La Wash chiede 200mila euro di danni

17 Giugno 2020

Nereto, la società accusa il Comune di aver condizionato il procedimento per realizzare la piattaforma di rifiuti liquidi

NERETO. «Il tempo svela tutto e lo porta alla luce». Il sindaco di Nereto, Daniele Laurenzi, scomoda Sofocle per anticipare la nuova battaglia che ha ingaggiato contro la Wash Italia, che ha chiesto 200mila euro di danni al Comune di Nereto chiamando a responsabilità anche Provincia, Soprintendenza e Regione.
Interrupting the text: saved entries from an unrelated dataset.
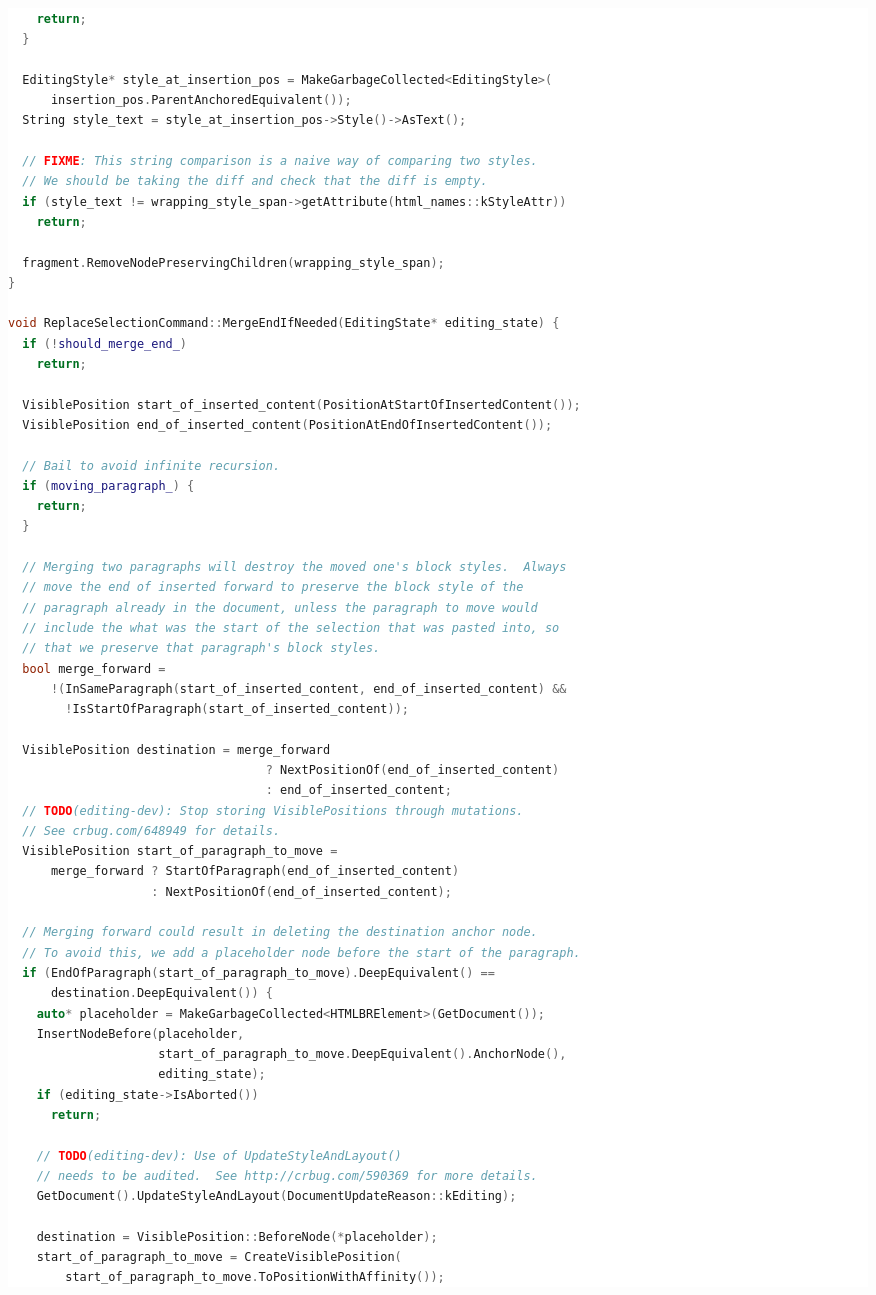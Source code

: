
 ```cpp
    return;
  }

  EditingStyle* style_at_insertion_pos = MakeGarbageCollected<EditingStyle>(
      insertion_pos.ParentAnchoredEquivalent());
  String style_text = style_at_insertion_pos->Style()->AsText();

  // FIXME: This string comparison is a naive way of comparing two styles.
  // We should be taking the diff and check that the diff is empty.
  if (style_text != wrapping_style_span->getAttribute(html_names::kStyleAttr))
    return;

  fragment.RemoveNodePreservingChildren(wrapping_style_span);
}

void ReplaceSelectionCommand::MergeEndIfNeeded(EditingState* editing_state) {
  if (!should_merge_end_)
    return;

  VisiblePosition start_of_inserted_content(PositionAtStartOfInsertedContent());
  VisiblePosition end_of_inserted_content(PositionAtEndOfInsertedContent());

  // Bail to avoid infinite recursion.
  if (moving_paragraph_) {
    return;
  }

  // Merging two paragraphs will destroy the moved one's block styles.  Always
  // move the end of inserted forward to preserve the block style of the
  // paragraph already in the document, unless the paragraph to move would
  // include the what was the start of the selection that was pasted into, so
  // that we preserve that paragraph's block styles.
  bool merge_forward =
      !(InSameParagraph(start_of_inserted_content, end_of_inserted_content) &&
        !IsStartOfParagraph(start_of_inserted_content));

  VisiblePosition destination = merge_forward
                                    ? NextPositionOf(end_of_inserted_content)
                                    : end_of_inserted_content;
  // TODO(editing-dev): Stop storing VisiblePositions through mutations.
  // See crbug.com/648949 for details.
  VisiblePosition start_of_paragraph_to_move =
      merge_forward ? StartOfParagraph(end_of_inserted_content)
                    : NextPositionOf(end_of_inserted_content);

  // Merging forward could result in deleting the destination anchor node.
  // To avoid this, we add a placeholder node before the start of the paragraph.
  if (EndOfParagraph(start_of_paragraph_to_move).DeepEquivalent() ==
      destination.DeepEquivalent()) {
    auto* placeholder = MakeGarbageCollected<HTMLBRElement>(GetDocument());
    InsertNodeBefore(placeholder,
                     start_of_paragraph_to_move.DeepEquivalent().AnchorNode(),
                     editing_state);
    if (editing_state->IsAborted())
      return;

    // TODO(editing-dev): Use of UpdateStyleAndLayout()
    // needs to be audited.  See http://crbug.com/590369 for more details.
    GetDocument().UpdateStyleAndLayout(DocumentUpdateReason::kEditing);

    destination = VisiblePosition::BeforeNode(*placeholder);
    start_of_paragraph_to_move = CreateVisiblePosition(
        start_of_paragraph_to_move.ToPositionWithAffinity());
```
La Spa che voleva realizzare la piattaforma di trattamento di rifiuti liquidi non pericolosi e che dopo tre anni di carte e riunioni, lo scorso febbraio, ha visto rigettata l’istanza da parte del comitato Via della Regione, si è rivolta al tribunale amministrativo per l’annullamento dell’atto di diniego.
«La Wash Italia chiede il risarcimento del danno specificando la presunta responsabilità del Comune correlata all’attestazione di insussistenza del vincolo paesaggistico», spiega Laurenzi, e aggiunge: «Nel ricorso è singolare che la Wash Italia scriva, senza tanti giri di parole, che nessuno sembrava frapporsi al completamento dell’iter autorizzativo aggiungendo che “però il Comune di Nereto, sino a tal momento estremamente collaborativo, ha assunto una posizione inspiegabilmente ostativa ed ha iniziato a porre questioni di competenza di altre amministrazioni, generando ostacoli al procedimento amministrativo, riuscendo a condizionare l’esito della fase finale dello stesso”. Ebbene tali affermazioni confermano che qualcuno ha avuto una concezione distorta dei rapporti con la pubblica amministrazione».
Incalza il primo cittadino: «Se una cosa è legittima si deve fare, altrimenti no. La Wash Italia è giusto faccia i propri interessi ma non è giusto né opportuno e soprattutto non è lecito utilizzare termini quali “sviamento” e “avversione” e parlare di condizionamenti. Non prendiamo lezioni di trasparenza amministrativa dalla Wash Italia o da chicchessia».